ASSIGNMENT: An exact, complete copy of the entries below is required, minus any pictures.

Records from a data source:
§ §

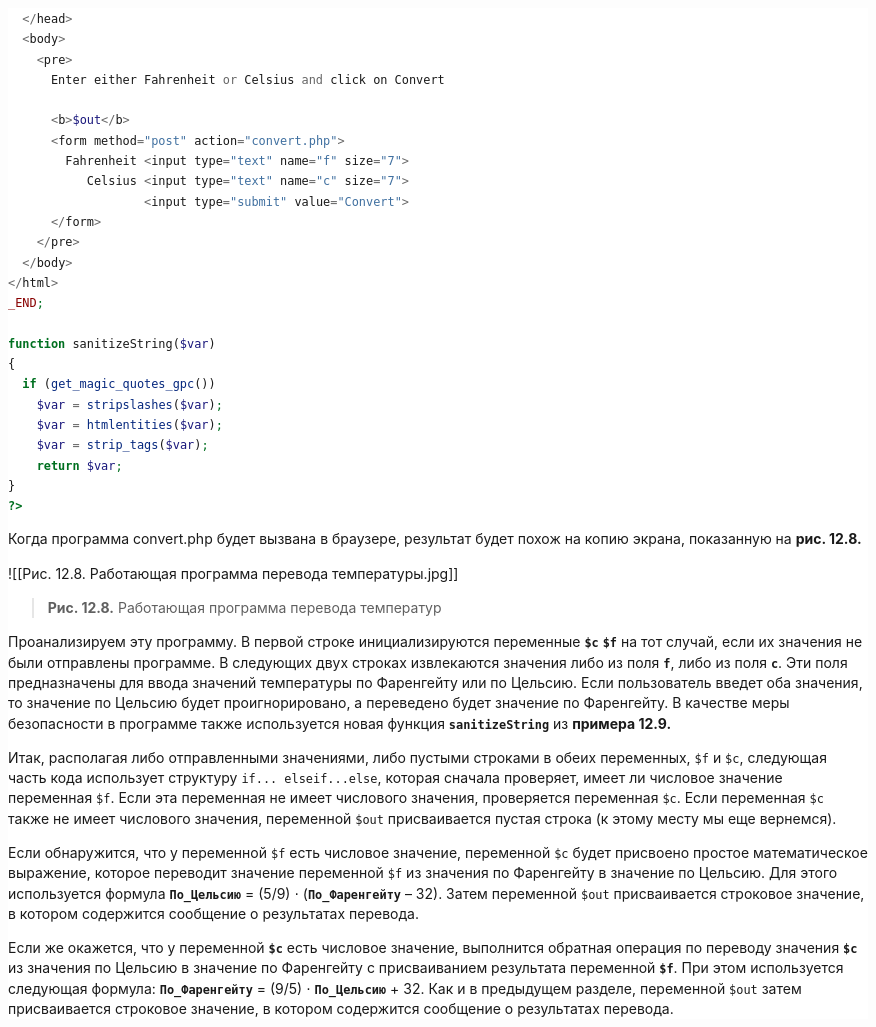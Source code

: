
 ```php
  </head>
  <body>
    <pre>
      Enter either Fahrenheit or Celsius and click on Convert
        
      <b>$out</b>
      <form method="post" action="convert.php">
        Fahrenheit <input type="text" name="f" size="7">
           Celsius <input type="text" name="c" size="7">
                   <input type="submit" value="Convert">
      </form>
    </pre>
  </body>
</html>
_END;

function sanitizeString($var)
{
  if (get_magic_quotes_gpc())
    $var = stripslashes($var);
	$var = htmlentities($var);
	$var = strip_tags($var);
	return $var;
}
?>
```

Когда программа convert.php будет вызвана в браузере, результат будет похож на копию экрана, показанную на **рис. 12.8.**

![[Рис. 12.8. Работающая программа перевода температуры.jpg]]
   >   **Рис. 12.8.** Работающая программа перевода температур

Проанализируем эту программу. В первой строке инициализируются переменные **`$c`** **`$f`** на тот случай, если их значения не были отправлены программе. В следующих двух строках извлекаются значения либо из поля **`f`**, либо из поля **`с`**. Эти поля предназначены для ввода значений температуры по Фаренгейту или по Цельсию. Если пользователь введет оба значения, то значение по Цельсию будет проигнорировано, а переведено будет значение по Фаренгейту. В качестве меры безопасности в программе также используется новая функция **`sanitizeString`** из **примера 12.9.**

Итак, располагая либо отправленными значениями, либо пустыми строками в обеих переменных, `$f` и `$c`, следующая часть кода использует структуру `if... elseif...else`, которая сначала проверяет, имеет ли числовое значение переменная `$f`. Если эта переменная не имеет числового значения, проверяется переменная `$c`. Если переменная `$c` также не имеет числового значения, переменной `$out` присваивается пустая строка (к этому месту мы еще вернемся).

Если обнаружится, что у переменной `$f` есть числовое значение, переменной `$с` будет присвоено простое математическое выражение, которое переводит значение переменной `$f` из значения по Фаренгейту в значение по Цельсию. Для этого используется формула **`По_Цельсию`** = (5/9) ⋅ (**`По_Фаренгейту`** – 32). Затем переменной `$out` присваивается строковое значение, в котором содержится сообщение о результатах перевода.

Если же окажется, что у переменной **`$c`** есть числовое значение, выполнится обратная операция по переводу значения **`$c`** из значения по Цельсию в значение по Фаренгейту с присваиванием результата переменной **`$f`**. При этом используется следующая формула: **`По_Фаренгейту`** = (9/5) ⋅ **`По_Цельсию`** + 32. Как и в предыдущем разделе, переменной `$out` затем присваивается строковое значение, в котором содержится сообщение о результатах перевода.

§ §

YOUR RESPONSE:
Source code

:
 ```php
  </head>
  <body>
    <pre>
      Enter either Fahrenheit or Celsius and click on Convert
        
      <b>$out</b>
      <form method="post" action="convert.php">
        Fahrenheit <input type="text" name="f" size="7">
           Celsius <input type="text" name="c" size="7">
                   <input type="submit" value="Convert">
      </form>
    </pre>
  </body>
</html>
_END;

function sanitizeString($var)
{
  if (get_magic_quotes_gpc())
    $var = stripslashes($var);
	$var = htmlentities($var);
	$var = strip_tags($var);
	return $var;
}
?>
```

Когда программа convert.php будет вызвана в браузере, результат будет похож на копию экрана, показанную на **рис. 12.8.**

![[Рис. 12.8. Работающая программа перевода температуры.jpg]]
   >   **Рис. 12.8.** Работающая программа перевода температур

Проанализируем эту программу. В первой строке инициализируются переменные **`$c`** **`$f`** на тот случай, если их значения не были отправлены программе. В следующих двух строках извлекаются значения либо из поля **`f`**, либо из поля **`с`**. Эти поля предназначены для ввода значений температуры по Фаренгейту или по Цельсию. Если пользователь введет оба значения, то значение по Цельсию будет проигнорировано, а переведено будет значение по Фаренгейту. В качестве меры безопасности в программе также используется новая функция **`sanitizeString`** из **примера 12.9.**

Итак, располагая либо отправленными значениями, либо пустыми строками в обеих переменных, `$f` и `$c`, следующая часть кода использует структуру `if... elseif...else`, которая сначала проверяет, имеет ли числовое значение переменная `$f`. Если эта переменная не имеет числового значения, проверяется переменная `$c`. Если переменная `$c` также не имеет числового значения, переменной `$out` присваивается пустая строка (к этому месту мы еще вернемся).

Если обнаружится, что у переменной `$f` есть числовое значение, переменной `$с` будет присвоено простое математическое выражение, которое переводит значение переменной `$f` из значения по Фаренгейту в значение по Цельсию. Для этого используется формула **`По_Цельсию`** = (5/9) ⋅ (**`По_Фаренгейту`** – 32). Затем переменной `$out` присваивается строковое значение, в котором содержится сообщение о результатах перевода.

Если же окажется, что у переменной **`$c`** есть числовое значение, выполнится обратная операция по переводу значения **`$c`** из значения по Цельсию в значение по Фаренгейту с присваиванием результата переменной **`$f`**. При этом используется следующая формула: **`По_Фаренгейту`** = (9/5) ⋅ **`По_Цельсию`** + 32. Как и в предыдущем разделе, переменной `$out` затем присваивается строковое значение, в котором содержится сообщение о результатах перевода.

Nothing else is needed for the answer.